Сейчас расскажу тебе, о чём думают преступники и пираты,
когда на заре к ним выбираются призраки из-под надгробий.
Будешь тонуть отчаянно, как фрегат на коварных рифах.
За каждый поступок получишь жгучий огонь вдогонку.
Будешь страдать среди ночи за каждую неточную рифму,
будешь метаться во сне за каждую обиженную девчонку.
Каждый голос, тобой преданный, заголосит сиреной,
каждое сердце, тобой разбитое, будет терзать упрёком.
Горло твоё будет кровавым, печаль — безмерной,
проклятие твоё будет чёрным, а виселица высокой.
Так всё и будет, оно того стоит, в общем и частном,
даже когда детали и фон не так контрастны.
Я и сам знаю, с кем в случае смерти буду общаться,
и с чем в таком случае придётся расстаться.
Знаю, что демоны забвения — упрямой породы,
знаю, они никогда ни за что не бывают в ответе.
Но хотя бы какое-то время после моего ухода
будут возникать сплетни и рождаться дети.
Знаю, что солнце будет над ней, как вино непитое,
а время в её руках — как чётки, серебряной вереницей.
И пока она здесь, я не умру даже под пытками.
А если сбежит, не умру, покуда не возвратится.
+ + +
У неё чёрные, как земля, волосы.
Я знаю эту женщину не один год.
Живёт себе, не беспокоясь вовсе,
среди утренних зорь и вечерних хлопот.
Среди железа и ярких растений,
среди стен и пичужих криков,
среди подземных русел сплетений,
среди всех своих снов и фриков.
Она ходит по площадям и базарам,
Пряча телефон и флягу в кармане.
И я бы учинил у соседей пожары,
чтобы только привлечь её внимание.
Я готов оставить города без света
и в портвейн превращать озёрную воду,
лишь бы она, вспомнив, что я есть на свете,
писала мне письма про жизнь и погоду.
Я готов устраивать на её улице драки,
лишь бы чувствовать рядом её нежность и грубость,
и слушать её постоянные враки
о том, с кем спит она и кого она любит.
Я придумаю новые буквы и ноты,
я убью всех поэтов с их высоким стилем,
чтоб забыла она прошлое до последней йоты,
чтоб смотрела она в ночь, обеззвученную штилем.
Небо за её окнами холодеет перед бурей.
Заливая её память, дождь обрушится следом.
Пусть забудет обо всём.
Пусть даже обо мне забудет.
Только из забытых я хочу быть последним.
+ + +
Как мы возводили свои дома?
Когда стоишь под небом, кругом зима,
и облака разворачиваются и отплывают прочь,
понимаешь, что жить нужно там, где не пугает смерти ночь.
Строй стены из водорослей и травы,
выкапывай волчьи ямы и рвы.
Привыкай жить вместе со всеми в череде дней.
Родина — это там, где тебя понимают, когда говоришь во сне.

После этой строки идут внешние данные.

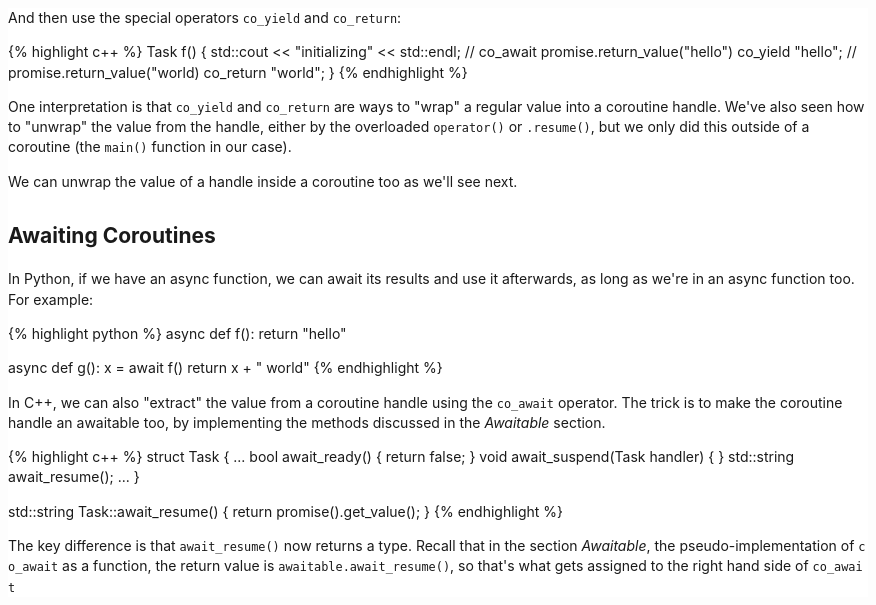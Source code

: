 And then use the special operators `co_yield` and `co_return`:

{% highlight c++ %}
Task f() {
    std::cout << "initializing" << std::endl;
    // co_await promise.return_value("hello")
    co_yield "hello";
    // promise.return_value("world)
    co_return "world";
}
{% endhighlight %}

One interpretation is that `co_yield` and `co_return` are ways to "wrap" a regular value into a coroutine handle. We've also seen how to "unwrap" the value from the handle, either by the overloaded `operator()` or `.resume()`, but we only did this outside of a coroutine (the `main()` function in our case).

We can unwrap the value of a handle inside a coroutine too as we'll see next.

## Awaiting Coroutines

In Python, if we have an async function, we can await its results and use it afterwards, as long as we're in an async function too. For example:

{% highlight python %}
async def f():
    return "hello"

async def g():
    x = await f()
    return x + " world"
{% endhighlight %}

In C++, we can also "extract" the value from a coroutine handle using the `co_await` operator. The trick is to make the coroutine handle an awaitable too, by implementing the methods discussed in the *Awaitable* section.

{% highlight c++ %}
struct Task {
    ...
    bool await_ready() { return false; }
    void await_suspend(Task handler) { }
    std::string await_resume();
    ...
}

std::string Task::await_resume() {
    return promise().get_value();
}
{% endhighlight %}

The key difference is that `await_resume()` now returns a type. Recall that in the section *Awaitable*, the pseudo-implementation of `co_await` as a function, the return value is `awaitable.await_resume()`, so that's what gets assigned to the right hand side of `co_await`
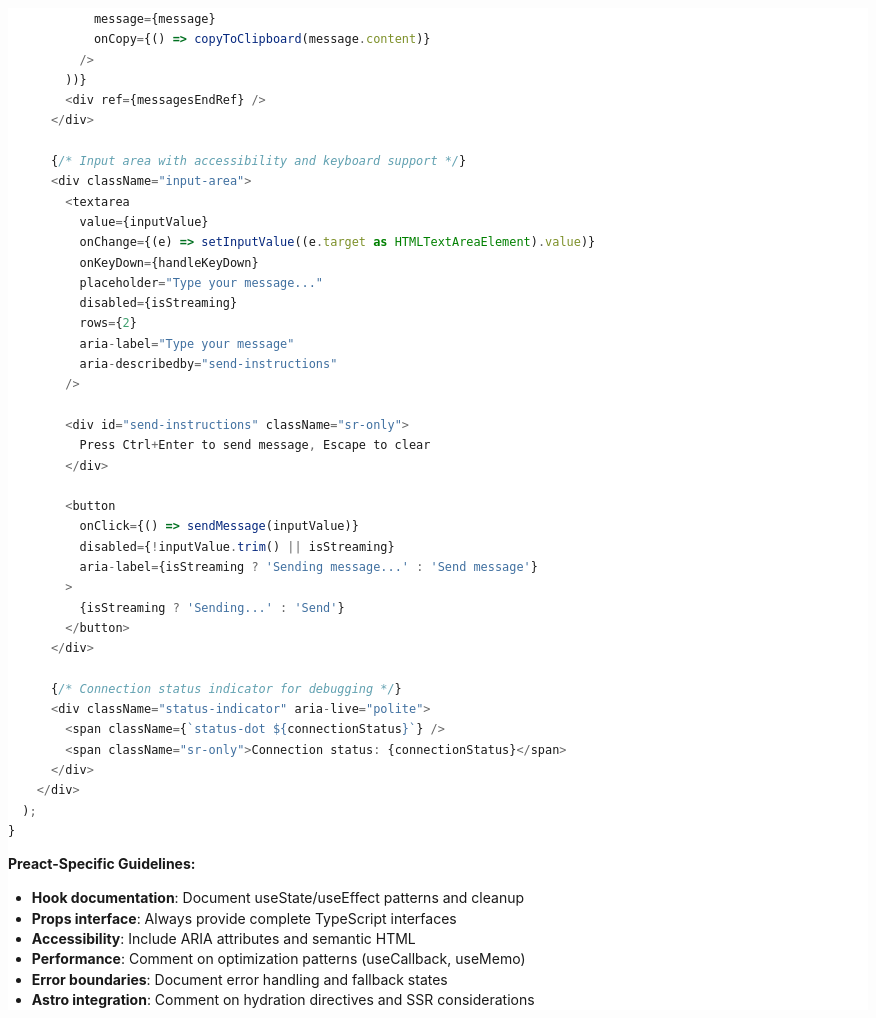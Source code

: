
 ```typescript
            message={message}
            onCopy={() => copyToClipboard(message.content)}
          />
        ))}
        <div ref={messagesEndRef} />
      </div>

      {/* Input area with accessibility and keyboard support */}
      <div className="input-area">
        <textarea
          value={inputValue}
          onChange={(e) => setInputValue((e.target as HTMLTextAreaElement).value)}
          onKeyDown={handleKeyDown}
          placeholder="Type your message..."
          disabled={isStreaming}
          rows={2}
          aria-label="Type your message"
          aria-describedby="send-instructions"
        />
        
        <div id="send-instructions" className="sr-only">
          Press Ctrl+Enter to send message, Escape to clear
        </div>

        <button
          onClick={() => sendMessage(inputValue)}
          disabled={!inputValue.trim() || isStreaming}
          aria-label={isStreaming ? 'Sending message...' : 'Send message'}
        >
          {isStreaming ? 'Sending...' : 'Send'}
        </button>
      </div>

      {/* Connection status indicator for debugging */}
      <div className="status-indicator" aria-live="polite">
        <span className={`status-dot ${connectionStatus}`} />
        <span className="sr-only">Connection status: {connectionStatus}</span>
      </div>
    </div>
  );
}
```

**Preact-Specific Guidelines:**
- **Hook documentation**: Document useState/useEffect patterns and cleanup
- **Props interface**: Always provide complete TypeScript interfaces
- **Accessibility**: Include ARIA attributes and semantic HTML
- **Performance**: Comment on optimization patterns (useCallback, useMemo)
- **Error boundaries**: Document error handling and fallback states
- **Astro integration**: Comment on hydration directives and SSR considerations
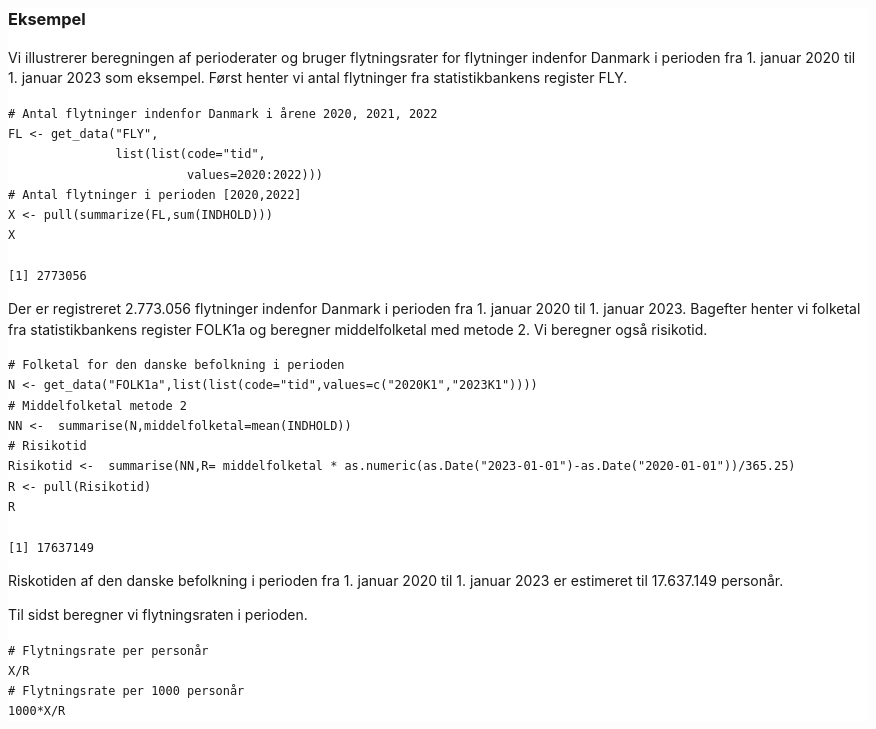 
### Eksempel

Vi illustrerer beregningen af perioderater og bruger
flytningsrater for flytninger indenfor Danmark i perioden fra 1. januar 2020 til 1. januar 2023 som
eksempel. Først henter vi antal flytninger fra statistikbankens
register FLY.

    # Antal flytninger indenfor Danmark i årene 2020, 2021, 2022
    FL <- get_data("FLY",
                   list(list(code="tid",
                             values=2020:2022)))
    # Antal flytninger i perioden [2020,2022]
    X <- pull(summarize(FL,sum(INDHOLD)))
    X

    [1] 2773056

Der er registreret 2.773.056 flytninger indenfor Danmark i perioden
fra 1. januar 2020 til 1. januar 2023. Bagefter henter vi folketal fra statistikbankens
register FOLK1a og beregner middelfolketal med metode 2. Vi beregner
også risikotid.

    # Folketal for den danske befolkning i perioden
    N <- get_data("FOLK1a",list(list(code="tid",values=c("2020K1","2023K1"))))
    # Middelfolketal metode 2
    NN <-  summarise(N,middelfolketal=mean(INDHOLD))
    # Risikotid
    Risikotid <-  summarise(NN,R= middelfolketal * as.numeric(as.Date("2023-01-01")-as.Date("2020-01-01"))/365.25)
    R <- pull(Risikotid)
    R

    [1] 17637149

Riskotiden af den danske befolkning i perioden fra 1. januar 2020 til 1.
januar 2023 er estimeret til 17.637.149 personår.

Til sidst beregner vi flytningsraten i perioden.

    # Flytningsrate per personår
    X/R
    # Flytningsrate per 1000 personår
    1000*X/R
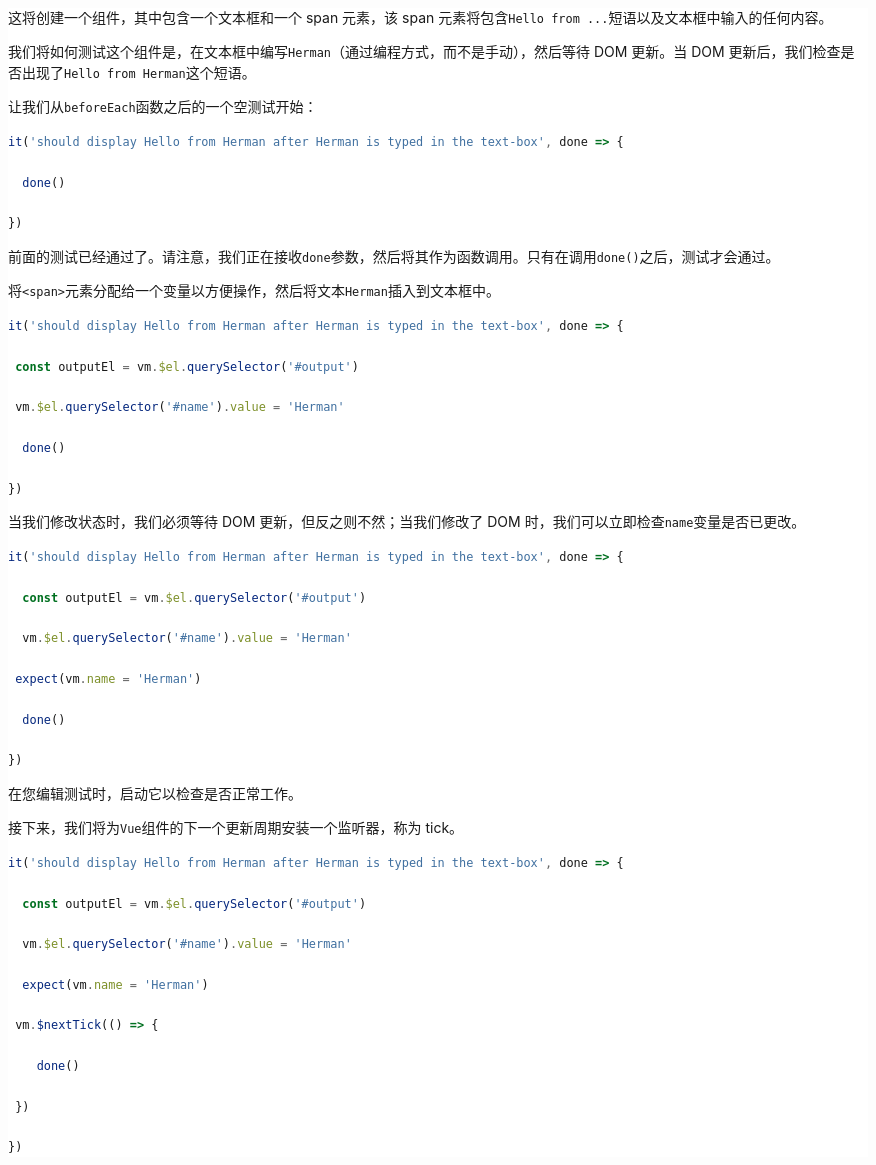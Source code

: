 这将创建一个组件，其中包含一个文本框和一个 span 元素，该 span 元素将包含`Hello from ...`短语以及文本框中输入的任何内容。

我们将如何测试这个组件是，在文本框中编写`Herman`（通过编程方式，而不是手动），然后等待 DOM 更新。当 DOM 更新后，我们检查是否出现了`Hello from Herman`这个短语。

让我们从`beforeEach`函数之后的一个空测试开始：

```js
it('should display Hello from Herman after Herman is typed in the text-box', done => {

  done()

})

```

前面的测试已经通过了。请注意，我们正在接收`done`参数，然后将其作为函数调用。只有在调用`done()`之后，测试才会通过。

将`<span>`元素分配给一个变量以方便操作，然后将文本`Herman`插入到文本框中。

```js
it('should display Hello from Herman after Herman is typed in the text-box', done => {

 const outputEl = vm.$el.querySelector('#output')

 vm.$el.querySelector('#name').value = 'Herman'

  done()

})

```

当我们修改状态时，我们必须等待 DOM 更新，但反之则不然；当我们修改了 DOM 时，我们可以立即检查`name`变量是否已更改。

```js
it('should display Hello from Herman after Herman is typed in the text-box', done => {

  const outputEl = vm.$el.querySelector('#output')

  vm.$el.querySelector('#name').value = 'Herman'

 expect(vm.name = 'Herman')

  done()

})

```

在您编辑测试时，启动它以检查是否正常工作。

接下来，我们将为`Vue`组件的下一个更新周期安装一个监听器，称为 tick。

```js
it('should display Hello from Herman after Herman is typed in the text-box', done => {

  const outputEl = vm.$el.querySelector('#output')

  vm.$el.querySelector('#name').value = 'Herman'

  expect(vm.name = 'Herman')

 vm.$nextTick(() => {

    done()

 })

})

```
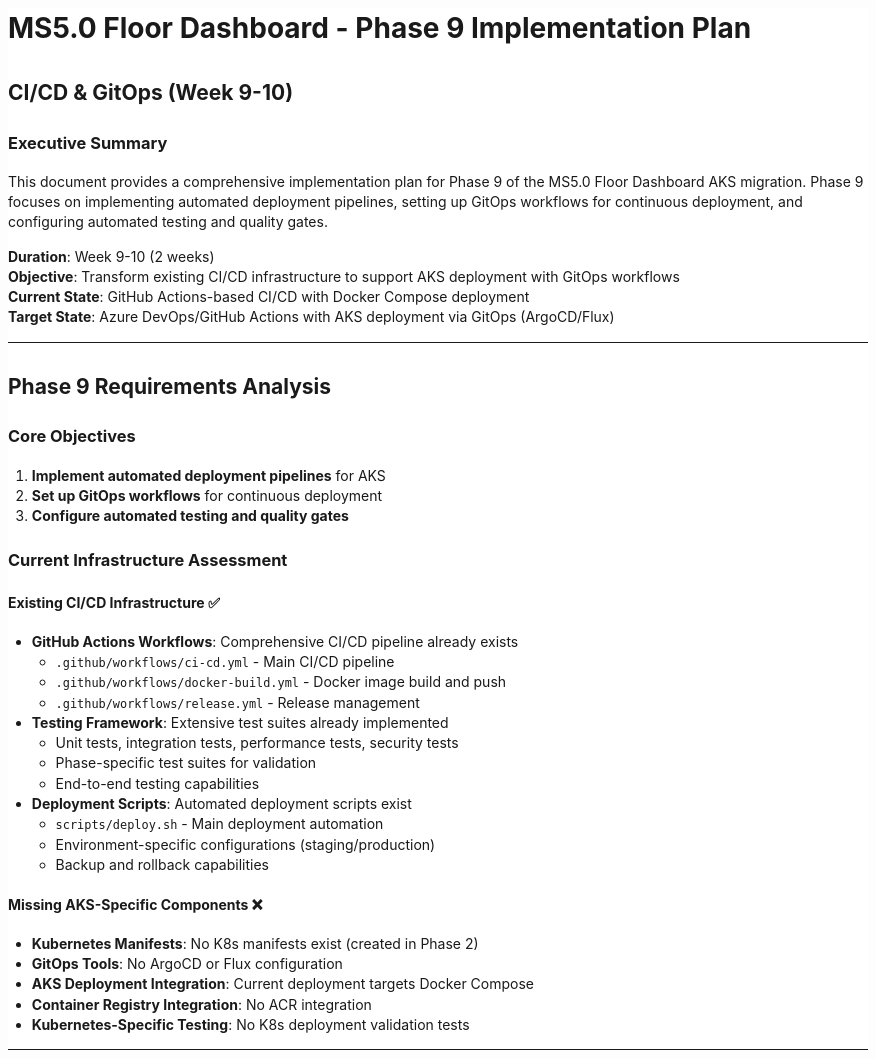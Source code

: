 # MS5.0 Floor Dashboard - Phase 9 Implementation Plan
## CI/CD & GitOps (Week 9-10)

### Executive Summary

This document provides a comprehensive implementation plan for Phase 9 of the MS5.0 Floor Dashboard AKS migration. Phase 9 focuses on implementing automated deployment pipelines, setting up GitOps workflows for continuous deployment, and configuring automated testing and quality gates.

**Duration**: Week 9-10 (2 weeks)  
**Objective**: Transform existing CI/CD infrastructure to support AKS deployment with GitOps workflows  
**Current State**: GitHub Actions-based CI/CD with Docker Compose deployment  
**Target State**: Azure DevOps/GitHub Actions with AKS deployment via GitOps (ArgoCD/Flux)

---

## Phase 9 Requirements Analysis

### Core Objectives
1. **Implement automated deployment pipelines** for AKS
2. **Set up GitOps workflows** for continuous deployment
3. **Configure automated testing and quality gates**

### Current Infrastructure Assessment

#### Existing CI/CD Infrastructure ✅
- **GitHub Actions Workflows**: Comprehensive CI/CD pipeline already exists
  - `.github/workflows/ci-cd.yml` - Main CI/CD pipeline
  - `.github/workflows/docker-build.yml` - Docker image build and push
  - `.github/workflows/release.yml` - Release management
- **Testing Framework**: Extensive test suites already implemented
  - Unit tests, integration tests, performance tests, security tests
  - Phase-specific test suites for validation
  - End-to-end testing capabilities
- **Deployment Scripts**: Automated deployment scripts exist
  - `scripts/deploy.sh` - Main deployment automation
  - Environment-specific configurations (staging/production)
  - Backup and rollback capabilities

#### Missing AKS-Specific Components ❌
- **Kubernetes Manifests**: No K8s manifests exist (created in Phase 2)
- **GitOps Tools**: No ArgoCD or Flux configuration
- **AKS Deployment Integration**: Current deployment targets Docker Compose
- **Container Registry Integration**: No ACR integration
- **Kubernetes-Specific Testing**: No K8s deployment validation tests

---
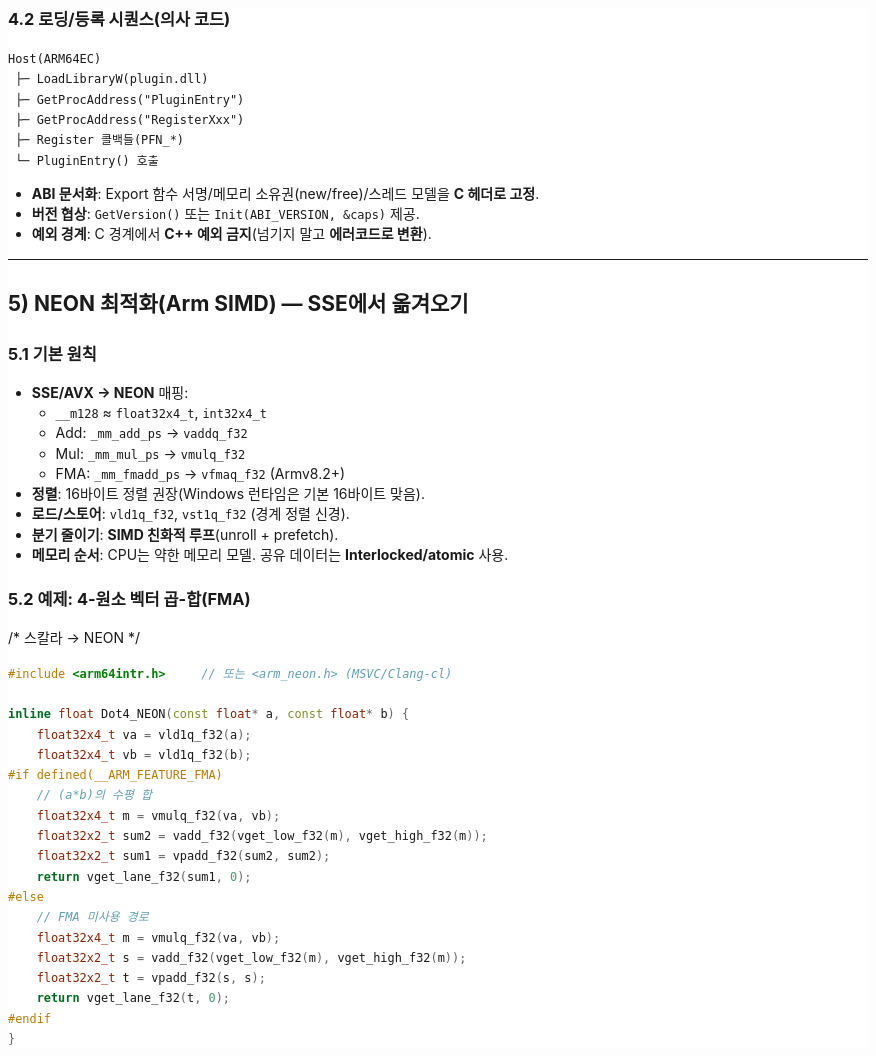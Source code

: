 ### 4.2 로딩/등록 시퀀스(의사 코드)
```
Host(ARM64EC) 
 ├─ LoadLibraryW(plugin.dll)
 ├─ GetProcAddress("PluginEntry")
 ├─ GetProcAddress("RegisterXxx")
 ├─ Register 콜백들(PFN_*)
 └─ PluginEntry() 호출
```

- **ABI 문서화**: Export 함수 서명/메모리 소유권(new/free)/스레드 모델을 **C 헤더로 고정**.  
- **버전 협상**: `GetVersion()` 또는 `Init(ABI_VERSION, &caps)` 제공.  
- **예외 경계**: C 경계에서 **C++ 예외 금지**(넘기지 말고 **에러코드로 변환**).

---

## 5) NEON 최적화(Arm SIMD) — SSE에서 옮겨오기

### 5.1 기본 원칙
- **SSE/AVX → NEON** 매핑:  
  - `__m128` ≈ `float32x4_t`, `int32x4_t`  
  - Add: `_mm_add_ps` → `vaddq_f32`  
  - Mul: `_mm_mul_ps` → `vmulq_f32`  
  - FMA: `_mm_fmadd_ps` → `vfmaq_f32` (Armv8.2+)
- **정렬**: 16바이트 정렬 권장(Windows 런타임은 기본 16바이트 맞음).  
- **로드/스토어**: `vld1q_f32`, `vst1q_f32` (경계 정렬 신경).  
- **분기 줄이기**: **SIMD 친화적 루프**(unroll + prefetch).  
- **메모리 순서**: CPU는 약한 메모리 모델. 공유 데이터는 **Interlocked/atomic** 사용.

### 5.2 예제: 4-원소 벡터 곱-합(FMA)

/* 스칼라 → NEON */
```cpp
#include <arm64intr.h>     // 또는 <arm_neon.h> (MSVC/Clang-cl)

inline float Dot4_NEON(const float* a, const float* b) {
    float32x4_t va = vld1q_f32(a);
    float32x4_t vb = vld1q_f32(b);
#if defined(__ARM_FEATURE_FMA)
    // (a*b)의 수평 합
    float32x4_t m = vmulq_f32(va, vb);
    float32x2_t sum2 = vadd_f32(vget_low_f32(m), vget_high_f32(m));
    float32x2_t sum1 = vpadd_f32(sum2, sum2);
    return vget_lane_f32(sum1, 0);
#else
    // FMA 미사용 경로
    float32x4_t m = vmulq_f32(va, vb);
    float32x2_t s = vadd_f32(vget_low_f32(m), vget_high_f32(m));
    float32x2_t t = vpadd_f32(s, s);
    return vget_lane_f32(t, 0);
#endif
}
```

Клади камень на камень, строй свой дом,
на глине, на чернозёме, на кварце крутом,
выгребай из карманов земли уголь и медь.
Для свадеб и похорон каждый должен крышу иметь.
Нужно иметь место, которое жаль терять.
Вода чего-то стоит, если она для питья.
Если вправду ищешь виновных, не сходи с ума.
Всю жизнь мы только строили свои дома.
Глыба к глыбе, гвоздь за гвоздём, стена к стене.
Если можешь всё прекратить, тебе видней.
Но если хочешь, чтобы меня не было здесь,
придётся, кроме меня, забрать и дом мой весь.
Поближе к солнцу, подальше от пустоты.
Деревья будут расти, дети будут расти.
На табачном листе выступает роса.
Мы строили так, будто крыша у нас — небеса.
Словно налаживали высоту.
Будто словами наполняли речей пустоту.
Будто возвращали вещам имена.
К глыбе глыба, за гвоздём гвоздь, к стене стена.
Голос сильным даётся для пения, слабым для мольбы.
Речь исчезает, если ею не говорят о любви.
Ночь не имеет смысла без темноты.
Свети надо мной, чёрное солнце, свети.
+ + +
Кнопочная нокиа. В семье единой.
Как тебе, гитана, в моих палестинах?
Тает в воздухе лета липкая паутина.
Прижимаешь к сердцу тёплую рвань, будто господнего сына.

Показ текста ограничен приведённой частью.